Here is a list of valid commands that are accepted by BLITZ:
HELP Use this command to request this help document.
PAM n PAM matrix where "n" is a number between 1 and 500. This
(protein only) command sets the amino acid weight matrix that is used to
score non-identical amino acids in the search. They
are usually known as "Dayhoff matrices" [3]. The default
value of 120 is used if you do not specify a PAM matrix.
Initially, just use the default value i.e. leave this command
out. Using different PAM values can often have a dramatic
effect on which sequences you find in a search. A more
detailed description of why this is so is given at the end of
this document.
INDEL n Indel or gap penalty where "n" is a small integer, typically
in the range 5 to 30. If you omit this parameter, a default
will be used that depends on the PAM matrix chosen. The default
indel cost for a PAM matrix setting of 120 is 13 and must not
be set below 7. If you give an illegal value for indel cost,
a suitable default will be used. The indel cost actually used
in any search will be printed in the output file so that you
can change it if desired. Initially just omit this parameter.

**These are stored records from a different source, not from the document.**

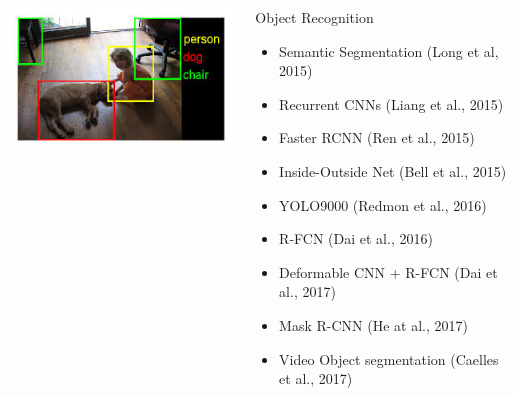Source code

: \begin{frame}
    \begin{columns}            
        \begin{column}{0.6\textwidth}
            \begin{overlayarea}{\textwidth}{\textheight}
                \vspace{0.2in}
                \includegraphics[width=1\linewidth]{images/or}
            \end{overlayarea}
        \end{column}
        \begin{column}{0.4\textwidth}
            \begin{overlayarea}{\textwidth}{\textheight}
                \begin{block}{Object Recognition}
                    \begin{itemize}
                      \item Semantic Segmentation (Long et al, 2015) \cite{DBLP:conf/cvpr/LongSD15}
                      \item Recurrent CNNs (Liang et al., 2015) \cite{DBLP:conf/cvpr/LiangH15}
                      \item Faster RCNN (Ren et al., 2015) \cite{DBLP:journals/pami/RenHG017}
                      \item Inside-Outside Net (Bell et al., 2015) \cite{DBLP:journals/corr/BellZBG15}
                      \item YOLO9000 (Redmon et al., 2016) \cite{DBLP:journals/corr/RedmonF16}
                      \item R-FCN (Dai et al., 2016) \cite{DBLP:conf/nips/DaiLHS16}
                      \item Deformable CNN + R-FCN (Dai et al., 2017) \cite{DBLP:journals/corr/DaiQXLZHW17}
                      \item Mask R-CNN (He at al., 2017) \cite{DBLP:conf/iccv/HeGDG17}
                      \item Video Object segmentation (Caelles et al., 2017) \cite{DBLP:conf/cvpr/CaellesMPLCG17}
                    \end{itemize}
                \end{block}
            \end{overlayarea}
        \end{column}
    \end{columns}
\end{frame}

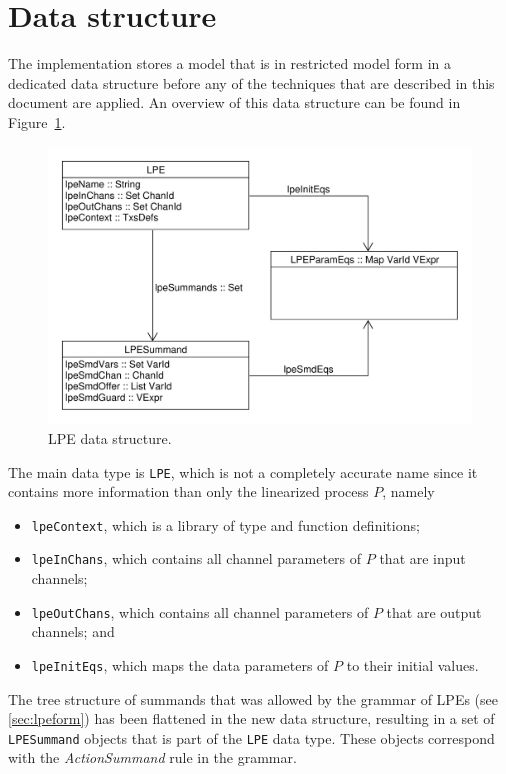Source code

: \section{Data structure}

The implementation stores a \txs{} model that is in restricted model form in a dedicated data structure before any of the techniques that are described in this document are applied.
An overview of this data structure can be found in Figure~\ref{fig:lpedatastructure}.

\begin{figure}[!ht]
\begin{center}
\includegraphics[width=0.7\linewidth]{images/lpe-types}
\caption{LPE data structure.}
\label{fig:lpedatastructure}
\end{center}
\end{figure}

The main data type is \texttt{LPE}, which is not a completely accurate name since it contains more information than only the linearized \txs{} process $P$, namely

\begin{itemize}
\item \texttt{lpeContext}, which is a library of \txs{} type and function definitions;
\item \texttt{lpeInChans}, which contains all channel parameters of $P$ that are input channels;
\item \texttt{lpeOutChans}, which contains all channel parameters of $P$ that are output channels; and
\item \texttt{lpeInitEqs}, which maps the data parameters of $P$ to their initial values.
\end{itemize}

The tree structure of summands that was allowed by the grammar of LPEs (see \ref{sec:lpeform}) has been flattened in the new data structure, resulting in a set of \texttt{LPESummand} objects that is part of the \texttt{LPE} data type.
These objects correspond with the \textit{ActionSummand} rule in the grammar.

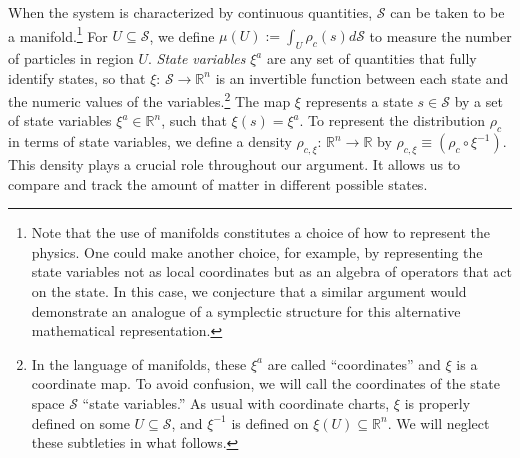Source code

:\documentclass[12pt, twoside]{article}
\begin{document}


When the system is characterized by continuous quantities, $\mathcal{S}$ can be taken to be a manifold.\footnote{Note that the use of manifolds constitutes a choice of how to represent the physics. One could make another choice, for example, by representing the state variables not as local coordinates but as an algebra of operators that act on the state. In this case, we conjecture that a similar argument would demonstrate an analogue of a symplectic structure for this alternative mathematical representation.} For $U \subseteq \mathcal{S}$, we define $\mu(U) := \int_U \rho_c(s) d\mathcal{S}$ to measure the number of particles in region $U$. \textit{State variables} $\xi^a$ are any set of quantities that fully identify states, so that $\xi$: $\mathcal{S} \to \mathbb{R}^n$ is an invertible function between each state and the numeric values of the variables.\footnote{In the language of manifolds, these $\xi^a$ are called ``coordinates'' and $\xi$ is a coordinate map. To avoid confusion, we will call the coordinates of the state space $\mathcal{S}$ ``state variables.'' As usual with coordinate charts, $\xi$ is properly defined on some $U \subseteq \mathcal{S}$, and $\xi^{-1}$ is defined on $\xi(U) \subseteq \mathbb{R}^n$. We will neglect these subtleties in what follows.} The map $\xi$ represents a state $s \in \mathcal{S}$ by a set of state variables $\xi^a \in \mathbb{R}^n$, such that $\xi (s) = \xi^a$. To represent the distribution $\rho_c$ in terms of state variables, we define a density $\rho_{c, \xi}$: $\mathbb{R}^n \to \mathbb{R}$ by $\rho_{c, \xi} \equiv (\rho_c \circ \xi^{-1})$. This density plays a crucial role throughout our argument. It allows us to compare and track the amount of matter in different possible states.
\end{document}
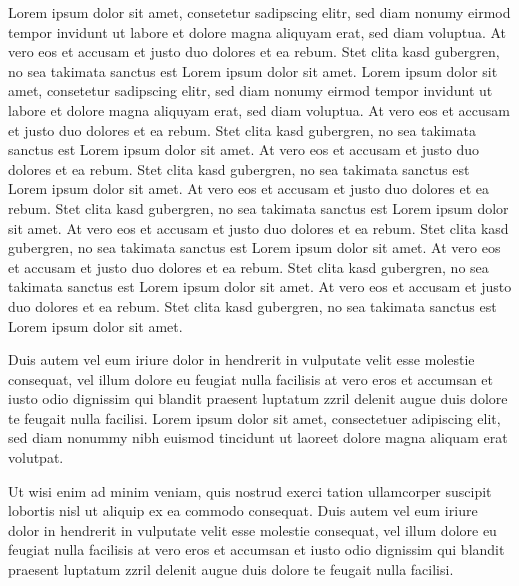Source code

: \documentclass[11pt, ngerman]{g-brief2}
\begin{document}
\begin{g-brief}
Lorem ipsum dolor sit amet, consetetur sadipscing elitr, sed diam nonumy eirmod tempor invidunt ut labore et dolore magna aliquyam erat, sed diam voluptua. At vero eos et accusam et justo duo dolores et ea rebum. Stet clita kasd gubergren, no sea takimata sanctus est Lorem ipsum dolor sit amet. Lorem ipsum dolor sit amet, consetetur sadipscing elitr, sed diam nonumy eirmod tempor invidunt ut labore et dolore magna aliquyam erat, sed diam voluptua. At vero eos et accusam et justo duo dolores et ea rebum. Stet clita kasd gubergren, no sea takimata sanctus est Lorem ipsum dolor sit amet.
 At vero eos et accusam et justo duo dolores et ea rebum. Stet clita kasd gubergren, no sea takimata sanctus est Lorem ipsum dolor sit amet.
 At vero eos et accusam et justo duo dolores et ea rebum. Stet clita kasd gubergren, no sea takimata sanctus est Lorem ipsum dolor sit amet.
 At vero eos et accusam et justo duo dolores et ea rebum. Stet clita kasd gubergren, no sea takimata sanctus est Lorem ipsum dolor sit amet.
 At vero eos et accusam et justo duo dolores et ea rebum. Stet clita kasd gubergren, no sea takimata sanctus est Lorem ipsum dolor sit amet.
 At vero eos et accusam et justo duo dolores et ea rebum. Stet clita kasd gubergren, no sea takimata sanctus est Lorem ipsum dolor sit amet.

Duis autem vel eum iriure dolor in hendrerit in vulputate velit esse molestie consequat, vel illum dolore eu feugiat nulla facilisis at vero eros et accumsan et iusto odio dignissim qui blandit praesent luptatum zzril delenit augue duis dolore te feugait nulla facilisi. Lorem ipsum dolor sit amet, consectetuer adipiscing elit, sed diam nonummy nibh euismod tincidunt ut laoreet dolore magna aliquam erat volutpat. 

Ut wisi enim ad minim veniam, quis nostrud exerci tation ullamcorper suscipit lobortis nisl ut aliquip ex ea commodo consequat. Duis autem vel eum iriure dolor in hendrerit in vulputate velit esse molestie consequat, vel illum dolore eu feugiat nulla facilisis at vero eros et accumsan et iusto odio dignissim qui blandit praesent luptatum zzril delenit augue duis dolore te feugait nulla facilisi.

\end{g-brief}
\end{document}
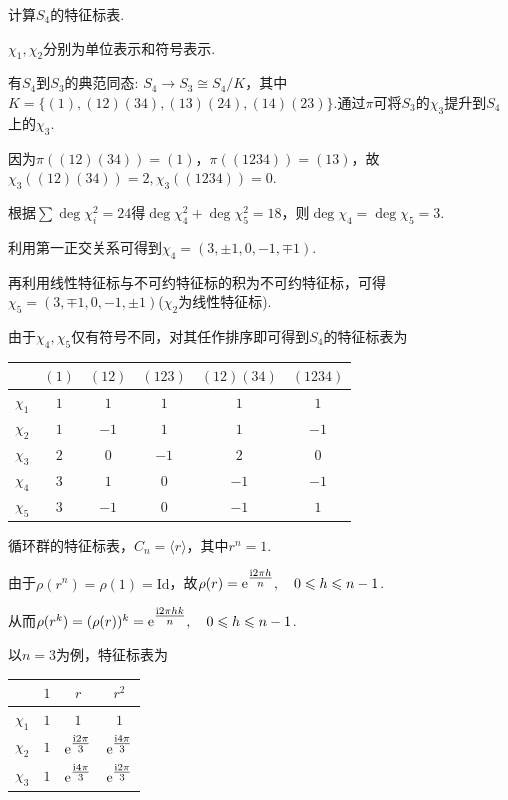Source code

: \begin{instance}
    计算$S_4$的特征标表.\par
    $\chi_1, \chi_2$分别为单位表示和符号表示.\par
    有$S_4$到$S_3$的典范同态: $S_4 \to S_3 \cong S_4/K$，其中$K = \{(1), (12)(34), (13)(24), (14)(23)\}$.通过$\pi$可将$S_3$的$\chi_3$提升到$S_4$上的$\chi_3$.\par
    因为$\pi((12)(34))=(1)$，$\pi((1234))=(13)$，故$\chi_3((12)(34))=2, \chi_3((1234))=0$.\par
    根据$\sum \deg \chi_i^2 = 24$得$\deg \chi_4^2 + \deg \chi_5^2 = 18$，则$\deg \chi_4 = \deg \chi_5 = 3$.\par
    利用第一正交关系可得到$\chi_4=(3,\pm 1,0,-1,\mp 1)$.\par
    再利用线性特征标与不可约特征标的积为不可约特征标，可得$\chi_5 = (3, \mp 1, 0, -1, \pm 1)$($\chi_2$为线性特征标).\par
    由于$\chi_4,\chi_5$仅有符号不同，对其任作排序即可得到$S_4$的特征标表为
    \begin{center}
        \begin{tabular}{c|ccccc}
                     & $(1)$ & $(12)$ & $(123)$ & $(12)(34)$ & $(1234)$ \\ \hline
            $\chi_1$ & $1$   & $1$    & $1$     & $1$        & $1$      \\
            $\chi_2$ & $1$   & $-1$   & $1$     & $1$        & $-1$     \\
            $\chi_3$ & $2$   & $0$    & $-1$    & $2$        & $0$      \\
            $\chi_4$ & $3$   & $1$    & $0$     & $-1$       & $-1$     \\
            $\chi_5$ & $3$   & $-1$   & $0$     & $-1$       & $1$
        \end{tabular}
    \end{center}
\end{instance}

\begin{instance}
    循环群的特征标表，$C_n = \langle r \rangle$，其中$r^n = 1$.\par
    由于$\rho(r^n) = \rho(1) = \mathrm{Id}$，故$\rho(r) = \eu^{\tfrac{\iu 2\pi h}{n}}, \quad 0 \leqslant h \leqslant n-1$.\par
    从而$\rho(r^k) = (\rho(r))^k = \eu^{\tfrac{\iu 2\pi h k}{n}}, \quad 0 \leqslant h \leqslant n-1$.\par
    以$n=3$为例，特征标表为
    \begin{center}
        \begin{tabular}{c|ccc}
                     & $1$ & $r$ & $r^2$ \\ \hline
            $\chi_1$ & $1$ & $1$ & $1$ \\
            $\chi_2$ & $1$ & $\eu^{\tfrac{\iu 2\pi}{3}}$ & $\eu^{\tfrac{\iu 4\pi}{3}}$ \\
            $\chi_3$ & $1$ & $\eu^{\tfrac{\iu 4\pi}{3}}$ & $\eu^{\tfrac{\iu 2\pi}{3}}$
        \end{tabular}
    \end{center}
\end{instance}

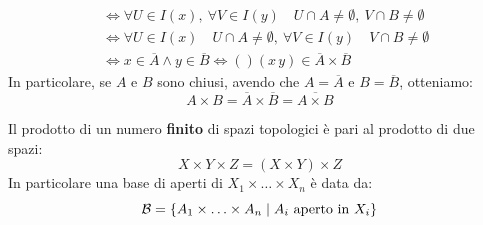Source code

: \begin{demonstration}
\begin{enumerate}[label=\Roman*]
\begin{align*}
&\iff \forall U\in I\left(x\right),\ \forall V\in I\left(y\right)\quad U\cap A\neq \emptyset ,\ V\cap B\neq \emptyset\\
&\iff \forall U\in I\left(x\right)\quad U\cap A\neq \emptyset ,\ \forall V\in I\left(y\right)\quad V\cap B\neq \emptyset\\
&\iff x\in\overline{A}\wedge y\in \overline{B}\iff\left(\right)\left(x\, y\right)\in\overline{A}\times \overline{B}
\end{align*}
In particolare, se $A$ e $B$ sono chiusi, avendo che $A=\overline{A}$ e $B=\overline{B}$, otteniamo:
\begin{equation*}
A\times B=\overline{A}\times \overline{B}=\overline{A\times B}
\end{equation*}
\end{enumerate}
\end{demonstration}
\begin{observe}
Il prodotto di un numero \textbf{finito} di spazi topologici è pari al prodotto di due spazi:
\begin{equation*}
X\times Y\times Z=\left(X\times Y\right)\times Z
\end{equation*}
In particolare una base di aperti di $X_1\times \ldots \times X_n$ è data da:
\begin{equation*}
\mathcal{B}=\left\{A_1\times \ldots \times A_n\mid A_i\text{ aperto in } X_i\right\}
\end{equation*}
\end{observe}
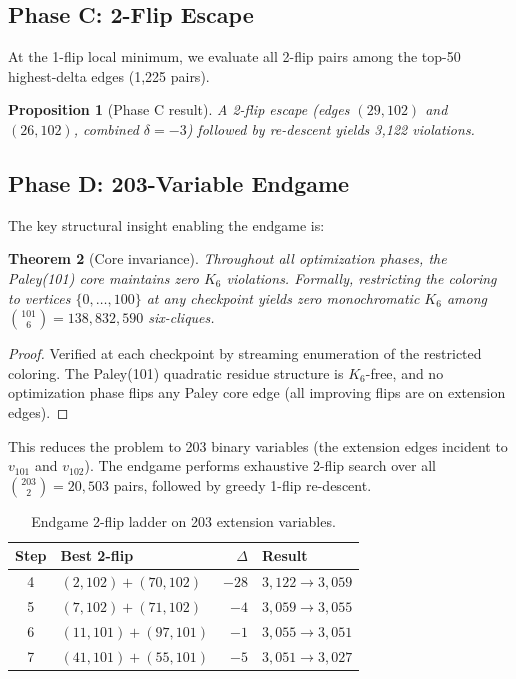 \documentclass[11pt,a4paper]{article}
\theoremstyle{plain}
\newtheorem{theorem}{Theorem}[section]
\newtheorem{proposition}[theorem]{Proposition}
\theoremstyle{remark}
\begin{document}
\subsection{Phase C: 2-Flip Escape}

At the 1-flip local minimum, we evaluate all 2-flip pairs among
the top-50 highest-delta edges (1{,}225 pairs).

\begin{proposition}[Phase C result]\label{prop:phaseC}
A 2-flip escape (edges $(29, 102)$ and $(26, 102)$, combined
$\delta = -3$) followed by re-descent yields 3{,}122 violations.
\end{proposition}

\subsection{Phase D: 203-Variable Endgame}

The key structural insight enabling the endgame is:

\begin{theorem}[Core invariance]\label{thm:core}
Throughout all optimization phases, the Paley(101) core maintains
zero $K_6$ violations. Formally, restricting the coloring to
vertices $\{0, \ldots, 100\}$ at any checkpoint yields zero
monochromatic $K_6$ among $\binom{101}{6} = 138{,}832{,}590$
six-cliques.
\end{theorem}

\begin{proof}
Verified at each checkpoint by streaming enumeration of the
restricted coloring. The Paley(101) quadratic residue structure
is $K_6$-free, and no optimization phase flips any Paley core edge
(all improving flips are on extension edges).
\end{proof}

This reduces the problem to 203 binary variables (the extension
edges incident to $v_{101}$ and $v_{102}$). The endgame performs
exhaustive 2-flip search over all $\binom{203}{2} = 20{,}503$
pairs, followed by greedy 1-flip re-descent.

\begin{table}[H]
\centering
\caption{Endgame 2-flip ladder on 203 extension variables.}
\label{tab:endgame}
\small
\begin{tabular}{@{}clrl@{}}
\toprule
\textbf{Step} & \textbf{Best 2-flip} & \textbf{$\Delta$} & \textbf{Result} \\
\midrule
4 & $(2,102) + (70,102)$ & $-28$ & $3{,}122 \to 3{,}059$ \\
5 & $(7,102) + (71,102)$ & $-4$ & $3{,}059 \to 3{,}055$ \\
6 & $(11,101) + (97,101)$ & $-1$ & $3{,}055 \to 3{,}051$ \\
7 & $(41,101) + (55,101)$ & $-5$ & $3{,}051 \to 3{,}027$ \\
\bottomrule
\end{tabular}
\end{table}
\end{document}
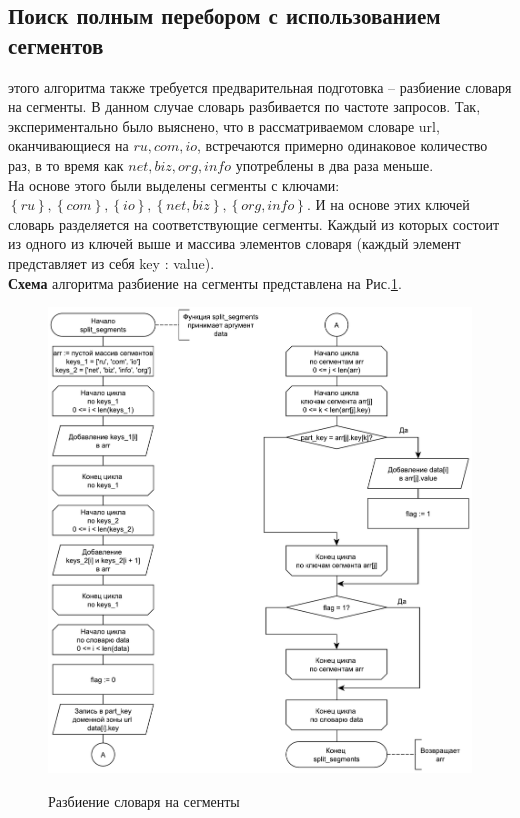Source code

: \subsection{Поиск полным перебором с использованием сегментов}
 этого алгоритма также требуется предварительная подготовка -- разбиение словаря на сегменты. В данном случае словарь разбивается по частоте запросов. Так, экспериментально было выяснено, что в рассматриваемом словаре url, оканчивающиеся на $ru, com, io$, встречаются примерно одинаковое количество раз,  в то время как $net, biz, org, info$ употреблены в два раза меньше. \\

На основе этого были выделены сегменты с ключами: $\left\{ ru \right\}, \left\{ com \right\}, \left\{ io \right\}, \left\{ net, biz \right\}, \left\{ org, info \right\}$. И на основе этих ключей словарь разделяется на соответствующие сегменты. Каждый из которых состоит из одного из ключей выше и массива элементов словаря (каждый элемент представляет из себя key : value).\\

\textbf{Схема} алгоритма разбиение на сегменты представлена на Рис.\ref{fig3:image}.\\

\newpage

\begin{figure}[pt!]
	\begin{center}
		{\includegraphics[scale = 0.6]{schemes/split}}
		\caption{Разбиение словаря на сегменты}
		\label{fig3:image}
	\end{center}
\end{figure}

Decrease this parameter to encourage gaps; increase it to
discourage them.
ALIGN n Number of best alignments to see; default is 30; maximum is 100.
NAMES n Number of scores to report (can be more than ALIGN)
TITLE s A one-line title for the search where "s" is text.
The first word will be used as the "name" of the query sequence
and the rest of the line will be used as a description.
e.g.
TITLE my_sequence test using PAM 120 of my sequence
will use "my_sequence" as the name and
"test using PAM 120 of my sequence" as description.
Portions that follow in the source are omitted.